Segment Start: Recorded information
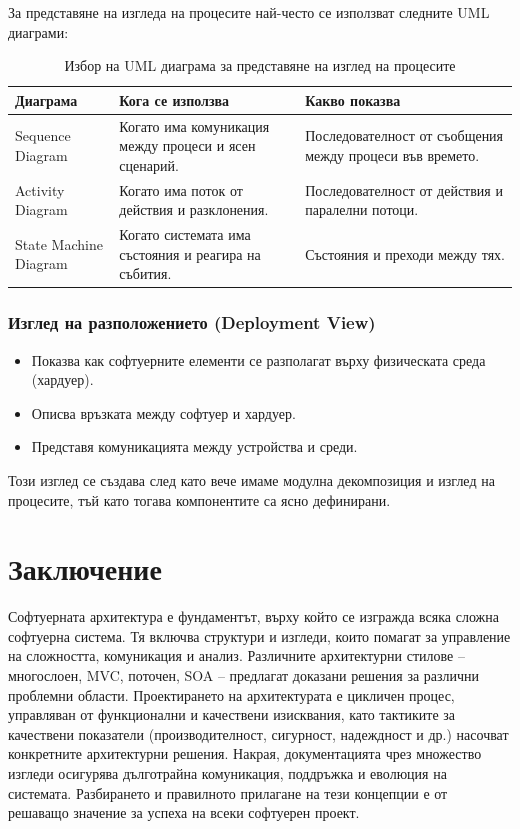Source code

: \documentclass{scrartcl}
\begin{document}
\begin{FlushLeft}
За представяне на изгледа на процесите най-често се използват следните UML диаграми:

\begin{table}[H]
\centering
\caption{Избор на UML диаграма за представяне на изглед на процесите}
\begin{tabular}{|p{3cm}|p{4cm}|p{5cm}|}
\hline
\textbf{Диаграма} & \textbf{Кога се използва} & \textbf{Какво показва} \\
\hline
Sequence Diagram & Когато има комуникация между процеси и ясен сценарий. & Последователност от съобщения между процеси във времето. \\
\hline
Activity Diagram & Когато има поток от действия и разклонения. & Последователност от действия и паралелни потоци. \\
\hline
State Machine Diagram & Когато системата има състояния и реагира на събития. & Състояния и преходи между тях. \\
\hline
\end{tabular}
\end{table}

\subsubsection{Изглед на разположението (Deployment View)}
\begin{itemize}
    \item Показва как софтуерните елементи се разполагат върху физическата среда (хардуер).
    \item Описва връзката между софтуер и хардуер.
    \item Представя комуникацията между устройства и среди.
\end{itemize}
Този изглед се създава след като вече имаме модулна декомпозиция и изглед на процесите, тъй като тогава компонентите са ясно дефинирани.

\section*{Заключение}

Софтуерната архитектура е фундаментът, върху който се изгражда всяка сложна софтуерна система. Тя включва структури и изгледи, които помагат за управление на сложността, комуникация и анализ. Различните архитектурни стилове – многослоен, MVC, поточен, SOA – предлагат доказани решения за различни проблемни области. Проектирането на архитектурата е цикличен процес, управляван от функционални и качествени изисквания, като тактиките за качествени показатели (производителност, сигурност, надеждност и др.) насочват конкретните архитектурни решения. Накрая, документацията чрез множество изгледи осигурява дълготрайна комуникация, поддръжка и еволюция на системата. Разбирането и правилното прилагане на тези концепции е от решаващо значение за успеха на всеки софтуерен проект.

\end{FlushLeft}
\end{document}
Segment End: Recorded information
Segment Start: Recorded information
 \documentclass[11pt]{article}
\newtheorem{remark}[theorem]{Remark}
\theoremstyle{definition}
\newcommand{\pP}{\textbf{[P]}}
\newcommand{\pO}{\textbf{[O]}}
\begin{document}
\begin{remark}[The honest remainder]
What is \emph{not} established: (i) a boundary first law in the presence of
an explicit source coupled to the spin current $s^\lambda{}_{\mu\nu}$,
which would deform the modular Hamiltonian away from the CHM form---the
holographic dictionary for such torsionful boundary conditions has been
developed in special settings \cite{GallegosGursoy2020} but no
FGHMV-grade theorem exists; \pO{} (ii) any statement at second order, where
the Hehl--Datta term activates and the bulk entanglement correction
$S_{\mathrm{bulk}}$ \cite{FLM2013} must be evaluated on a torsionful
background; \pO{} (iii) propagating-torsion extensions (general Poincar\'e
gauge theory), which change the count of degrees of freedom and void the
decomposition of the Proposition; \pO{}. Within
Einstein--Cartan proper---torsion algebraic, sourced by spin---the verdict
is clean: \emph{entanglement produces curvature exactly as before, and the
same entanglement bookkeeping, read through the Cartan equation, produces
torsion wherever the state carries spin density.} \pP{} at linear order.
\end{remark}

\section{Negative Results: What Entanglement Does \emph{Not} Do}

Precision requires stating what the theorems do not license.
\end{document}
Segment End: Recorded information
**Requirement**
Please filter the entries above down to the lines holding "textbf" and copy them.

**Exercise result**
\textbf{Диаграма} & \textbf{Кога се използва} & \textbf{Какво показва} \\
\newcommand{\pP}{\textbf{[P]}}
\newcommand{\pO}{\textbf{[O]}}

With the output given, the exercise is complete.